▸ INPUT FOR THIS TASK

↓

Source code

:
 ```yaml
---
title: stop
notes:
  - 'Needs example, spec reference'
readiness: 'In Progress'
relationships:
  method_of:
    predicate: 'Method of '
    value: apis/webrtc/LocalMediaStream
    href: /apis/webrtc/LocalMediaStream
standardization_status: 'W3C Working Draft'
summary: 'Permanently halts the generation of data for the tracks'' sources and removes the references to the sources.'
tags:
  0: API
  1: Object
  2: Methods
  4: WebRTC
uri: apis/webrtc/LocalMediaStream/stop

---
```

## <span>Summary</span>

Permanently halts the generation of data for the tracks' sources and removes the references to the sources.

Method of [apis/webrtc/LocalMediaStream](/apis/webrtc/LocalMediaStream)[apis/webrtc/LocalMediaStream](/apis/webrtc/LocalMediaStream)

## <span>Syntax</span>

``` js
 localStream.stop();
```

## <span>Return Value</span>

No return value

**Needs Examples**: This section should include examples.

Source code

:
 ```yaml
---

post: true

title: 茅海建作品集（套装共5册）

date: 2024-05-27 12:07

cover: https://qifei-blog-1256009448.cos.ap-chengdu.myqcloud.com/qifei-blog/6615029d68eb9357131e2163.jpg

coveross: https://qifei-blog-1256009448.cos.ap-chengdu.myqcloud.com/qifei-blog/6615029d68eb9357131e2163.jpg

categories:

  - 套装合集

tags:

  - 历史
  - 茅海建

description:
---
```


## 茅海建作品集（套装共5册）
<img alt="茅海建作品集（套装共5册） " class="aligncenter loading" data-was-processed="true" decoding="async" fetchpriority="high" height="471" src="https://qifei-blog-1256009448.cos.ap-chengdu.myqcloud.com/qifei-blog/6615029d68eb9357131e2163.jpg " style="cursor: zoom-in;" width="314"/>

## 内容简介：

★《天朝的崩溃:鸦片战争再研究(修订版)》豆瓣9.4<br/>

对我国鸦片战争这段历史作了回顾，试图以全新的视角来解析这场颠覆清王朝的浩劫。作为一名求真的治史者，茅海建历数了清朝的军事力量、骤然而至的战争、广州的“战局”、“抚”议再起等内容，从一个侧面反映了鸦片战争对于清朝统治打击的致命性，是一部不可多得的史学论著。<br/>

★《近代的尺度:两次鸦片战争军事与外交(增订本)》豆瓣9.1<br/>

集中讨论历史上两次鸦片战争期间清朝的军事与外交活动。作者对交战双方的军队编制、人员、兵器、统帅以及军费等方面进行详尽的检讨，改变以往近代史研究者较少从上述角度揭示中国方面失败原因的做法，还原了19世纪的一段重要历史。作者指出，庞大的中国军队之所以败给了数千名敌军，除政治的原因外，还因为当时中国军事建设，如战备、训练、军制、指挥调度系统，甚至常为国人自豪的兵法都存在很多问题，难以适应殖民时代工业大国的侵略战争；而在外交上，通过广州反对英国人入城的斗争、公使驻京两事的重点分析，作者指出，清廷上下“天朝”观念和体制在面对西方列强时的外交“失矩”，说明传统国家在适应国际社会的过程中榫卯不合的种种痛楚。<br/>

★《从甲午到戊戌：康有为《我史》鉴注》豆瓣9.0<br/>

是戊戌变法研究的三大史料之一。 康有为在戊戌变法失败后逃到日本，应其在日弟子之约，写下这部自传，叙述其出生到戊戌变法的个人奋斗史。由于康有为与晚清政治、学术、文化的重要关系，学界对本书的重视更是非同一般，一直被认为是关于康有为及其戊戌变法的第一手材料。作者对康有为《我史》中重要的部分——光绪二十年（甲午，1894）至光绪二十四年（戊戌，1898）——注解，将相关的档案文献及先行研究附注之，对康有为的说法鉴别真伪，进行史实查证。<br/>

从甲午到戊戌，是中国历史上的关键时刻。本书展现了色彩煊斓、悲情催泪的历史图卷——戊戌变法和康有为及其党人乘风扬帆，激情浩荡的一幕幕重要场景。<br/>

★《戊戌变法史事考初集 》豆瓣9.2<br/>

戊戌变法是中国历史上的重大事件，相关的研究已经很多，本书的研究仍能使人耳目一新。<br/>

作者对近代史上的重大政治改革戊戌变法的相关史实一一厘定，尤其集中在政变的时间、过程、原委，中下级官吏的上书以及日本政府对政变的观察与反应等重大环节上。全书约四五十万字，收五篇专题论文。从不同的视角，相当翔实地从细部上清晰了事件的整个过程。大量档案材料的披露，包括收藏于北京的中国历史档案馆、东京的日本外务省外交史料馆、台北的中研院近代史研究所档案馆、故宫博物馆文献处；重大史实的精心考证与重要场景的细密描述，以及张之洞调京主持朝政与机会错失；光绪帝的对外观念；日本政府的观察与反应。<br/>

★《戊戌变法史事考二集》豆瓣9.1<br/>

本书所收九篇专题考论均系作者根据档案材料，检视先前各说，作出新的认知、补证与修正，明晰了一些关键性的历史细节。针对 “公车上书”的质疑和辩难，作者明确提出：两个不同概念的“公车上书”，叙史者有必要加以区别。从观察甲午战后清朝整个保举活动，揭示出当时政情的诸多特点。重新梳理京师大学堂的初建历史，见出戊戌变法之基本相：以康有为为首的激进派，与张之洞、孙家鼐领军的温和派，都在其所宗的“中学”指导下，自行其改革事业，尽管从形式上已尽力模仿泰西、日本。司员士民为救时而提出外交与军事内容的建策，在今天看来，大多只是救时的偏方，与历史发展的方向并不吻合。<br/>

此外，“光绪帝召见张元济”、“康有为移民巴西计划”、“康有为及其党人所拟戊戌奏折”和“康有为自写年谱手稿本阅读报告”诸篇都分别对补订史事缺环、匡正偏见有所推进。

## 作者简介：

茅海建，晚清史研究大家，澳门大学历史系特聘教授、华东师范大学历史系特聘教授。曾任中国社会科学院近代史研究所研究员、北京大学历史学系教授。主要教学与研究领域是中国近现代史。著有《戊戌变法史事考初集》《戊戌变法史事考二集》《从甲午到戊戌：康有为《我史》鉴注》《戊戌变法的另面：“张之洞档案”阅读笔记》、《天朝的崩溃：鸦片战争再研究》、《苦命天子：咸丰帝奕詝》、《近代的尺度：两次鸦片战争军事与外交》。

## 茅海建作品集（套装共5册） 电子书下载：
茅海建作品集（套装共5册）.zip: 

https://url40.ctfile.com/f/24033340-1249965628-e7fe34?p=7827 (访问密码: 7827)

↑

▸ TASK ITEM
Nothing but the lines from the top of the records down to the line with "集中讨论历史上两次鸦片战争期" belongs in the answer; repeat them exactly.

▸ SOLUTION FOR THIS TASK
Source code

:
 ```yaml
---
title: stop
notes:
  - 'Needs example, spec reference'
readiness: 'In Progress'
relationships:
  method_of:
    predicate: 'Method of '
    value: apis/webrtc/LocalMediaStream
    href: /apis/webrtc/LocalMediaStream
standardization_status: 'W3C Working Draft'
summary: 'Permanently halts the generation of data for the tracks'' sources and removes the references to the sources.'
tags:
  0: API
  1: Object
  2: Methods
  4: WebRTC
uri: apis/webrtc/LocalMediaStream/stop

---
```

## <span>Summary</span>

Permanently halts the generation of data for the tracks' sources and removes the references to the sources.

Method of [apis/webrtc/LocalMediaStream](/apis/webrtc/LocalMediaStream)[apis/webrtc/LocalMediaStream](/apis/webrtc/LocalMediaStream)

## <span>Syntax</span>

``` js
 localStream.stop();
```

## <span>Return Value</span>

No return value

**Needs Examples**: This section should include examples.

Source code

:
 ```yaml
---

post: true

title: 茅海建作品集（套装共5册）

date: 2024-05-27 12:07

cover: https://qifei-blog-1256009448.cos.ap-chengdu.myqcloud.com/qifei-blog/6615029d68eb9357131e2163.jpg

coveross: https://qifei-blog-1256009448.cos.ap-chengdu.myqcloud.com/qifei-blog/6615029d68eb9357131e2163.jpg

categories:

  - 套装合集

tags:

  - 历史
  - 茅海建

description:
---
```


## 茅海建作品集（套装共5册）
<img alt="茅海建作品集（套装共5册） " class="aligncenter loading" data-was-processed="true" decoding="async" fetchpriority="high" height="471" src="https://qifei-blog-1256009448.cos.ap-chengdu.myqcloud.com/qifei-blog/6615029d68eb9357131e2163.jpg " style="cursor: zoom-in;" width="314"/>

## 内容简介：

★《天朝的崩溃:鸦片战争再研究(修订版)》豆瓣9.4<br/>

对我国鸦片战争这段历史作了回顾，试图以全新的视角来解析这场颠覆清王朝的浩劫。作为一名求真的治史者，茅海建历数了清朝的军事力量、骤然而至的战争、广州的“战局”、“抚”议再起等内容，从一个侧面反映了鸦片战争对于清朝统治打击的致命性，是一部不可多得的史学论著。<br/>

★《近代的尺度:两次鸦片战争军事与外交(增订本)》豆瓣9.1<br/>

集中讨论历史上两次鸦片战争期间清朝的军事与外交活动。作者对交战双方的军队编制、人员、兵器、统帅以及军费等方面进行详尽的检讨，改变以往近代史研究者较少从上述角度揭示中国方面失败原因的做法，还原了19世纪的一段重要历史。作者指出，庞大的中国军队之所以败给了数千名敌军，除政治的原因外，还因为当时中国军事建设，如战备、训练、军制、指挥调度系统，甚至常为国人自豪的兵法都存在很多问题，难以适应殖民时代工业大国的侵略战争；而在外交上，通过广州反对英国人入城的斗争、公使驻京两事的重点分析，作者指出，清廷上下“天朝”观念和体制在面对西方列强时的外交“失矩”，说明传统国家在适应国际社会的过程中榫卯不合的种种痛楚。<br/>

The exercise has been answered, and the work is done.